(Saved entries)
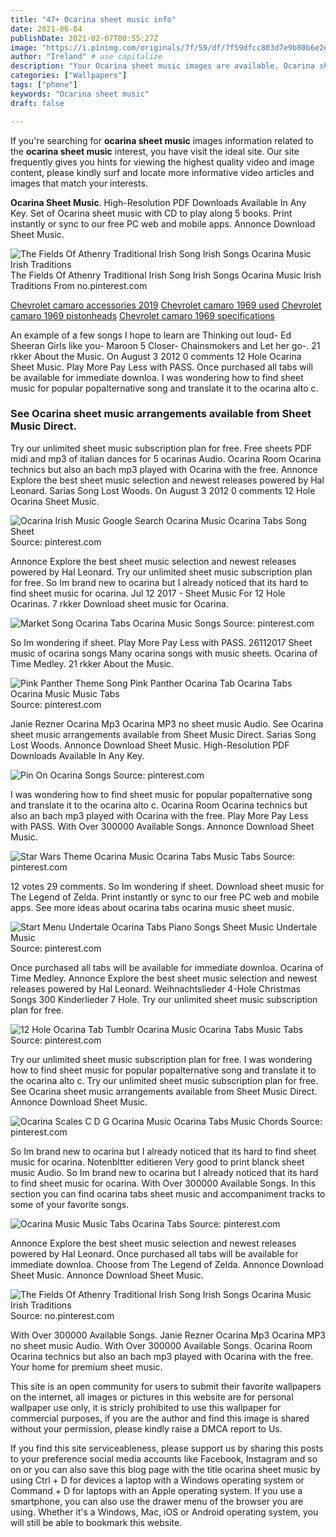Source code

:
 ```yaml
---
title: "47+ Ocarina sheet music info"
date: 2021-06-04
publishDate: 2021-02-07T00:55:27Z
image: "https://i.pinimg.com/originals/7f/59/df/7f59dfcc803d7e9b80b6e2e3a3cadc3d.png"
author: "Ireland" # use capitalize
description: "Your Ocarina sheet music images are available. Ocarina sheet music are a topic that is being searched for and liked by netizens today. You can Get the Ocarina sheet music files here. Find and Download all free vectors."
categories: ["Wallpapers"]
tags: ["phone"]
keywords: "Ocarina sheet music"
draft: false

---
```


If you're searching for **ocarina sheet music** images information related to the **ocarina sheet music** interest, you have visit the ideal  site.  Our site frequently  gives you  hints  for viewing  the highest  quality video and image  content, please kindly surf and locate more informative video articles and images  that match your interests.

**Ocarina Sheet Music**. High-Resolution PDF Downloads Available In Any Key. Set of Ocarina sheet music with CD to play along 5 books. Print instantly or sync to our free PC web and mobile apps. Annonce Download Sheet Music.

![The Fields Of Athenry Traditional Irish Song Irish Songs Ocarina Music Irish Traditions](https://i.pinimg.com/originals/7f/59/df/7f59dfcc803d7e9b80b6e2e3a3cadc3d.png "The Fields Of Athenry Traditional Irish Song Irish Songs Ocarina Music Irish Traditions")
The Fields Of Athenry Traditional Irish Song Irish Songs Ocarina Music Irish Traditions From no.pinterest.com

[Chevrolet camaro accessories 2019](/chevrolet-camaro-accessories-2019/)
[Chevrolet camaro 1969 used](/chevrolet-camaro-1969-used/)
[Chevrolet camaro 1969 pistonheads](/chevrolet-camaro-1969-pistonheads/)
[Chevrolet camaro 1969 specifications](/chevrolet-camaro-1969-specifications/)

An example of a few songs I hope to learn are Thinking out loud- Ed Sheeran Girls like you- Maroon 5 Closer- Chainsmokers and Let her go-. 21 rkker About the Music. On August 3 2012 0 comments 12 Hole Ocarina Sheet Music. Play More Pay Less with PASS. Once purchased all tabs will be available for immediate downloa. I was wondering how to find sheet music for popular popalternative song and translate it to the ocarina alto c.

### See Ocarina sheet music arrangements available from Sheet Music Direct.

Try our unlimited sheet music subscription plan for free. Free sheets PDF midi and mp3 of italian dances for 5 ocarinas Audio. Ocarina Room Ocarina technics but also an bach mp3 played with Ocarina with the free. Annonce Explore the best sheet music selection and newest releases powered by Hal Leonard. Sarias Song Lost Woods. On August 3 2012 0 comments 12 Hole Ocarina Sheet Music.


![Ocarina Irish Music Google Search Ocarina Music Ocarina Tabs Song Sheet](https://i.pinimg.com/originals/f3/77/4b/f3774bfee6d8f19e303a8969d2cf96cf.jpg "Ocarina Irish Music Google Search Ocarina Music Ocarina Tabs Song Sheet")
Source: pinterest.com

Annonce Explore the best sheet music selection and newest releases powered by Hal Leonard. Try our unlimited sheet music subscription plan for free. So Im brand new to ocarina but I already noticed that its hard to find sheet music for ocarina. Jul 12 2017 - Sheet Music For 12 Hole Ocarinas. 7 rkker Download sheet music for Ocarina.

![Market Song Ocarina Tabs Ocarina Music Songs](https://i.pinimg.com/originals/b2/3a/ea/b23aea8f1703554381c4be7a133f810c.jpg "Market Song Ocarina Tabs Ocarina Music Songs")
Source: pinterest.com

So Im wondering if sheet. Play More Pay Less with PASS. 26112017 Sheet music of ocarina songs Many ocarina songs with music sheets. Ocarina of Time Medley. 21 rkker About the Music.

![Pink Panther Theme Song Pink Panther Ocarina Tab Ocarina Tabs Ocarina Music Music Tabs](https://i.pinimg.com/originals/f1/25/aa/f125aaf9fd04de3f8d25a96cdc16c883.jpg "Pink Panther Theme Song Pink Panther Ocarina Tab Ocarina Tabs Ocarina Music Music Tabs")
Source: pinterest.com

Janie Rezner Ocarina Mp3 Ocarina MP3 no sheet music Audio. See Ocarina sheet music arrangements available from Sheet Music Direct. Sarias Song Lost Woods. Annonce Download Sheet Music. High-Resolution PDF Downloads Available In Any Key.

![Pin On Ocarina Songs](https://i.pinimg.com/originals/6a/74/4c/6a744c92417fbb2d5164b0253fff16e0.gif "Pin On Ocarina Songs")
Source: pinterest.com

I was wondering how to find sheet music for popular popalternative song and translate it to the ocarina alto c. Ocarina Room Ocarina technics but also an bach mp3 played with Ocarina with the free. Play More Pay Less with PASS. With Over 300000 Available Songs. Annonce Download Sheet Music.

![Star Wars Theme Ocarina Music Ocarina Tabs Music Tabs](https://i.pinimg.com/originals/94/4c/df/944cdf34509a906e2eb829c6b4d51035.jpg "Star Wars Theme Ocarina Music Ocarina Tabs Music Tabs")
Source: pinterest.com

12 votes 29 comments. So Im wondering if sheet. Download sheet music for The Legend of Zelda. Print instantly or sync to our free PC web and mobile apps. See more ideas about ocarina tabs ocarina music sheet music.

![Start Menu Undertale Ocarina Tabs Piano Songs Sheet Music Undertale Music](https://i.pinimg.com/474x/e0/4b/0b/e04b0be8d7d217a66da4a34cc2f074e7.jpg "Start Menu Undertale Ocarina Tabs Piano Songs Sheet Music Undertale Music")
Source: pinterest.com

Once purchased all tabs will be available for immediate downloa. Ocarina of Time Medley. Annonce Explore the best sheet music selection and newest releases powered by Hal Leonard. Weihnachtslieder 4-Hole Christmas Songs 300 Kinderlieder 7 Hole. Try our unlimited sheet music subscription plan for free.

![12 Hole Ocarina Tab Tumblr Ocarina Music Ocarina Tabs Music Tabs](https://i.pinimg.com/originals/77/38/1e/77381ed10b9ca13b3404fb531e2fd59a.png "12 Hole Ocarina Tab Tumblr Ocarina Music Ocarina Tabs Music Tabs")
Source: pinterest.com

Try our unlimited sheet music subscription plan for free. I was wondering how to find sheet music for popular popalternative song and translate it to the ocarina alto c. Try our unlimited sheet music subscription plan for free. See Ocarina sheet music arrangements available from Sheet Music Direct. Annonce Download Sheet Music.

![Ocarina Scales C D G Ocarina Music Ocarina Tabs Music Chords](https://i.pinimg.com/originals/22/26/2e/22262e32666c4d14d50ded9eb9dcfd68.png "Ocarina Scales C D G Ocarina Music Ocarina Tabs Music Chords")
Source: pinterest.com

So Im brand new to ocarina but I already noticed that its hard to find sheet music for ocarina. Notenbltter editieren Very good to print blanck sheet music Audio. So Im brand new to ocarina but I already noticed that its hard to find sheet music for ocarina. With Over 300000 Available Songs. In this section you can find ocarina tabs sheet music and accompaniment tracks to some of your favorite songs.

![Ocarina Music Music Tabs Ocarina Tabs](https://i.pinimg.com/originals/e4/c0/4f/e4c04f9629c56852cfdf815aa1998221.jpg "Ocarina Music Music Tabs Ocarina Tabs")
Source: pinterest.com

Annonce Explore the best sheet music selection and newest releases powered by Hal Leonard. Once purchased all tabs will be available for immediate downloa. Choose from The Legend of Zelda. Annonce Download Sheet Music. Annonce Download Sheet Music.

![The Fields Of Athenry Traditional Irish Song Irish Songs Ocarina Music Irish Traditions](https://i.pinimg.com/originals/7f/59/df/7f59dfcc803d7e9b80b6e2e3a3cadc3d.png "The Fields Of Athenry Traditional Irish Song Irish Songs Ocarina Music Irish Traditions")
Source: no.pinterest.com

With Over 300000 Available Songs. Janie Rezner Ocarina Mp3 Ocarina MP3 no sheet music Audio. With Over 300000 Available Songs. Ocarina Room Ocarina technics but also an bach mp3 played with Ocarina with the free. Your home for premium sheet music.

This site is an open community for users to submit their favorite wallpapers on the internet, all images or pictures in this website are for personal wallpaper use only, it is stricly prohibited to use this wallpaper for commercial purposes, if you are the author and find this image is shared without your permission, please kindly raise a DMCA report to Us.

If you find this site serviceableness, please support us by sharing this posts to your preference social media accounts like Facebook, Instagram and so on or you can also save this blog page with the title ocarina sheet music by using Ctrl + D for devices a laptop with a Windows operating system or Command + D for laptops with an Apple operating system. If you use a smartphone, you can also use the drawer menu of the browser you are using. Whether it's a Windows, Mac, iOS or Android operating system, you will still be able to bookmark this website.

> **WHAT YOU SHOULD DO**
From the first line above to the line containing "If you're searching", repeat each line exactly. Pictures stay out.

> **EXERCISE OUTPUT**
Source code

:
 ```yaml
---
title: "47+ Ocarina sheet music info"
date: 2021-06-04
publishDate: 2021-02-07T00:55:27Z
image: "https://i.pinimg.com/originals/7f/59/df/7f59dfcc803d7e9b80b6e2e3a3cadc3d.png"
author: "Ireland" # use capitalize
description: "Your Ocarina sheet music images are available. Ocarina sheet music are a topic that is being searched for and liked by netizens today. You can Get the Ocarina sheet music files here. Find and Download all free vectors."
categories: ["Wallpapers"]
tags: ["phone"]
keywords: "Ocarina sheet music"
draft: false

---
```


If you're searching for **ocarina sheet music** images information related to the **ocarina sheet music** interest, you have visit the ideal  site.  Our site frequently  gives you  hints  for viewing  the highest  quality video and image  content, please kindly surf and locate more informative video articles and images  that match your interests.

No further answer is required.